#### WHAT IS BEING ASKED:
Return, from the data below, each line that contains the word "react".

#### Plain-text document sources:
+++

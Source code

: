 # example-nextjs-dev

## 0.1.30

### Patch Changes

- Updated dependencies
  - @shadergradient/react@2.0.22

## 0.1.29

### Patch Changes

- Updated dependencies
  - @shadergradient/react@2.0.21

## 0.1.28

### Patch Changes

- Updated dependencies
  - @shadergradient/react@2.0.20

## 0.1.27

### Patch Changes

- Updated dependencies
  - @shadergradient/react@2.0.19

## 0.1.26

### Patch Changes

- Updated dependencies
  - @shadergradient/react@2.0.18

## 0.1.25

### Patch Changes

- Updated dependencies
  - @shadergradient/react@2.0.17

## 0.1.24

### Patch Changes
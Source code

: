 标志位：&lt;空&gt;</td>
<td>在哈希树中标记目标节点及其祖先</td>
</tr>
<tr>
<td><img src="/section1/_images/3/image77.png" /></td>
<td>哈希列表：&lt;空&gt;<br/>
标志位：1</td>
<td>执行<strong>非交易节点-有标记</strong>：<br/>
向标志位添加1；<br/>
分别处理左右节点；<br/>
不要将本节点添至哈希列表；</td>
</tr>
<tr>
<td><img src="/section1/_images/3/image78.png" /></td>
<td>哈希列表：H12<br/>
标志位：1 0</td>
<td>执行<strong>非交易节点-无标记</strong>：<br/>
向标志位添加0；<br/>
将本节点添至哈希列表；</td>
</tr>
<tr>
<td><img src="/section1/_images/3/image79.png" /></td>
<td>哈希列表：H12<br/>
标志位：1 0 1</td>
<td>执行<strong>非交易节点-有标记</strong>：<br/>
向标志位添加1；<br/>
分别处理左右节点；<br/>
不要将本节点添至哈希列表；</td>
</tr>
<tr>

+++

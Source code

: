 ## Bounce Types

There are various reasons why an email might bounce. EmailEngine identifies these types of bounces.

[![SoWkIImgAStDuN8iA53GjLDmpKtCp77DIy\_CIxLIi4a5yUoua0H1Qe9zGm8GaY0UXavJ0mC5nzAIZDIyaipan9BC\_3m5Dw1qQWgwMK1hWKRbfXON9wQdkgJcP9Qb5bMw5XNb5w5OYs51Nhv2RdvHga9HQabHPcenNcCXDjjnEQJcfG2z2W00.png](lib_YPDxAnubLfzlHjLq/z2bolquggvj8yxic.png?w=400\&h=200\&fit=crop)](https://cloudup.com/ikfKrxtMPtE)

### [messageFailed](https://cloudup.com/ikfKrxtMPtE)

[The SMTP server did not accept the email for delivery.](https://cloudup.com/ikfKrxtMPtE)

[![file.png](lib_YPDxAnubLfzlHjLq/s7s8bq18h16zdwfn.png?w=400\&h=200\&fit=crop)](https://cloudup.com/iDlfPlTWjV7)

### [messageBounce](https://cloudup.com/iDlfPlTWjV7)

+++

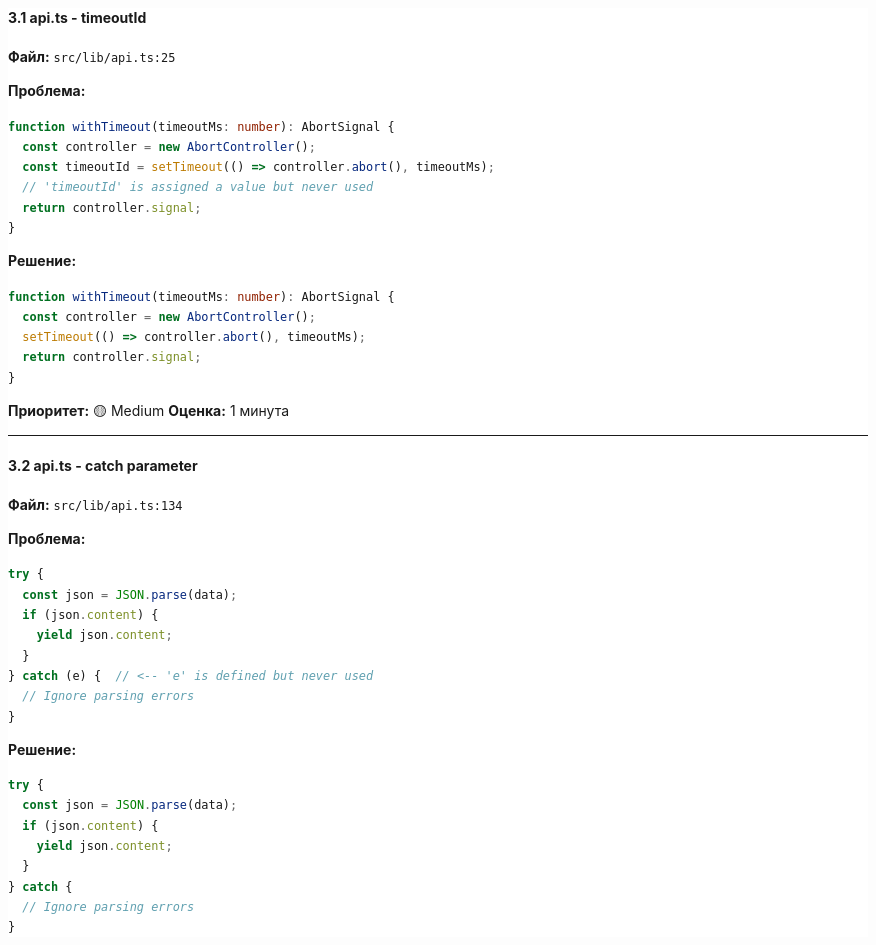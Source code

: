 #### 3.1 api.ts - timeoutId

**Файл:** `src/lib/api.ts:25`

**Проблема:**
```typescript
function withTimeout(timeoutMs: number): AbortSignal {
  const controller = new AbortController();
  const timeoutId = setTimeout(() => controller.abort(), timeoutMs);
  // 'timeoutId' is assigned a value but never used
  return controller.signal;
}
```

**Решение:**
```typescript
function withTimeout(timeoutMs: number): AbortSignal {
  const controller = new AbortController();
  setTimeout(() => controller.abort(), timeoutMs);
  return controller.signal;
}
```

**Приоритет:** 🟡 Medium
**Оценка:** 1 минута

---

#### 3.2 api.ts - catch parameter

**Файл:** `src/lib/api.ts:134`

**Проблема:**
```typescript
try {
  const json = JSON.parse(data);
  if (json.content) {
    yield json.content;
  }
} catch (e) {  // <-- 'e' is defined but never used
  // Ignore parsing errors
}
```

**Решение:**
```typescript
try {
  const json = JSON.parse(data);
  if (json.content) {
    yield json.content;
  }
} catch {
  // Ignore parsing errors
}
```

+++

#### SOLUTION FOR THIS TASK:
  - @shadergradient/react@2.0.22
  - @shadergradient/react@2.0.21
  - @shadergradient/react@2.0.20
  - @shadergradient/react@2.0.19
  - @shadergradient/react@2.0.18
  - @shadergradient/react@2.0.17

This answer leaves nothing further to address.